Looking for something to do on campus? Your RAs plan weekly events right in your residence hall. From floor dinners to outings in Baltimore, your RAs are here to help you explore, learn more about Loyola, and more about yourself. Check in with your RA to see what’s happening next in your community.
Do you have an idea for an event that you would like to see happen in your hall? Post your ideas for your hall!
Throughout your time in the residence halls, our aim is that you will continue to learn even when you are not in the classroom – specifically in the following areas:
Academic Excellence and Development
Academic success is defined as the ability to competently engage in intellectual activities. In striving for academic excellence, RAs will encourage you to engage in study groups and interact with faculty outside of the classroom. RAs will also encourage you to explore your strengths and weaknesses in regard to your academic development. They will help provide resources to improve study skills, time management, organization skills, etc.

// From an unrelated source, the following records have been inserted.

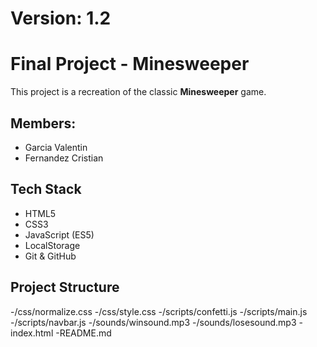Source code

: # Version: 1.2
# Final Project - Minesweeper
This project is a recreation of the classic **Minesweeper** game.

## Members:
- Garcia Valentin
- Fernandez Cristian

## Tech Stack
- HTML5
- CSS3
- JavaScript (ES5)
- LocalStorage
- Git & GitHub 

## Project Structure
-/css/normalize.css
-/css/style.css
-/scripts/confetti.js
-/scripts/main.js
-/scripts/navbar.js
-/sounds/winsound.mp3
-/sounds/losesound.mp3
-index.html
-README.md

Meaningful Involvement with Community
Community is defined in the broadest sense of the word. RAs foster meaningful involvement within the immediate community in the residence hall. We will also help you become connected to the Loyola community and the Baltimore community. During your time in the halls, we want you to have opportunities to interact with a variety of people, become involved in floor activities, have influence over your living environment, and become invested in the well-being of your peers.
Developing Self-Identity and Personal Care
Developing self-identity involves engaging in activities that help you reflect and redefine your own values. Through your time in the halls, you should engage in activities that allow you to gain a better understanding of yourself, and how all components of your identity affect the way you interact with the world. Personal care is defined as the ability to learn healthy life habits related to mental, physical, social, financial, and spiritual health.

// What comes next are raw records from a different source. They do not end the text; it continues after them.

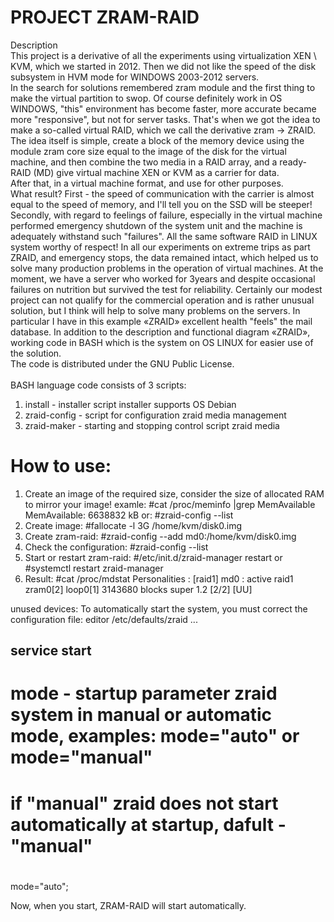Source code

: # PROJECT ZRAM-RAID

Description<br>
This project is a derivative of all the experiments using virtualization XEN \ KVM, which we started in 2012. Then we did not like the speed of the disk subsystem in HVM mode for WINDOWS 2003-2012 servers.<br>
In the search for solutions remembered zram module and the first thing to make the virtual partition to swop. Of course definitely work in OS WINDOWS, "this" environment has become faster, more accurate became more "responsive", but not for server tasks. That's when we got the idea to make a so-called virtual RAID, which we call the derivative zram -> ZRAID. The idea itself is simple, create a block of the memory device using the module zram core size equal to the image of the disk for the virtual machine, and then combine the two media in a RAID array, and a ready-RAID (MD) give virtual machine XEN or KVM as a carrier for data.<br>
After that, in a virtual machine format, and use for other purposes.<br>
What result? First - the speed of communication with the carrier is almost equal to the speed of memory, and I'll tell you on the SSD will be steeper! Secondly, with regard to feelings of failure, especially in the virtual machine performed emergency shutdown of the system unit and the machine is adequately withstand such "failures". All the same software RAID in LINUX system worthy of respect! In all our experiments on extreme trips as part ZRAID, and emergency stops, the data remained intact, which helped us to solve many production problems in the operation of virtual machines. At the moment, we have a server who worked for 3years and despite occasional failures on nutrition but survived the test for reliability. Certainly our modest project can not qualify for the commercial operation and is rather unusual solution, but I think will help to solve many problems on the servers. In particular I have in this example «ZRAID» excellent health "feels" the mail database. In addition to the description and functional diagram «ZRAID», working code in BASH which is the system on OS LINUX for easier use of the solution.<br>
The code is distributed under the GNU Public License.<br>
<br>
BASH language code consists of 3 scripts:<br>
1. install - installer script installer supports OS Debian<br>
2. zraid-config - script for configuration zraid media management<br>
3. zraid-maker - starting and stopping control script zraid media<br>

# How to use:
1. Create an image of the required size, consider the size of allocated RAM to mirror your image!
examle:
 #cat /proc/meminfo |grep MemAvailable
 MemAvailable:    6638832 kB
or:
 #zraid-config --list
2. Create image:
 #fallocate -l 3G /home/kvm/disk0.img
3. Create zram-raid:
 #zraid-config --add md0:/home/kvm/disk0.img
4. Check the configuration:
 #zraid-config --list
5. Start or restart zram-raid:
 #/etc/init.d/zraid-manager restart
or
 #systemctl restart zraid-manager
6. Result:
 #cat /proc/mdstat
 Personalities : [raid1] 
 md0 : active raid1 zram0[2] loop0[1]
       3143680 blocks super 1.2 [2/2] [UU]
       
 unused devices: <none>
To automatically start the system, you must correct the configuration file:
 editor /etc/defaults/zraid
 ...
 ## service start
 # mode - startup parameter zraid system in manual or automatic mode, examples: mode="auto" or mode="manual"
 # if "manual" zraid does not start automatically at startup, dafult - "manual"
 #
 mode="auto";
 
 Now, when you start, ZRAM-RAID will start automatically.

Guiding Change through Exploring Issues of Diversity and Social Justice
We define social justice as both a process and a goal. Using a definition by Adams, Bell and Griffin (1997), we believe "The goal of social justice education is full and equal participation of all groups in a society that is mutually shaped to meet their needs. Social justice includes a vision of society that is equitable and all members are physically and psychologically safe and secure." Our goal is to provide you with opportunities to explore issues related to both diversity and social justice to provide you the knowledge to ultimately guide change.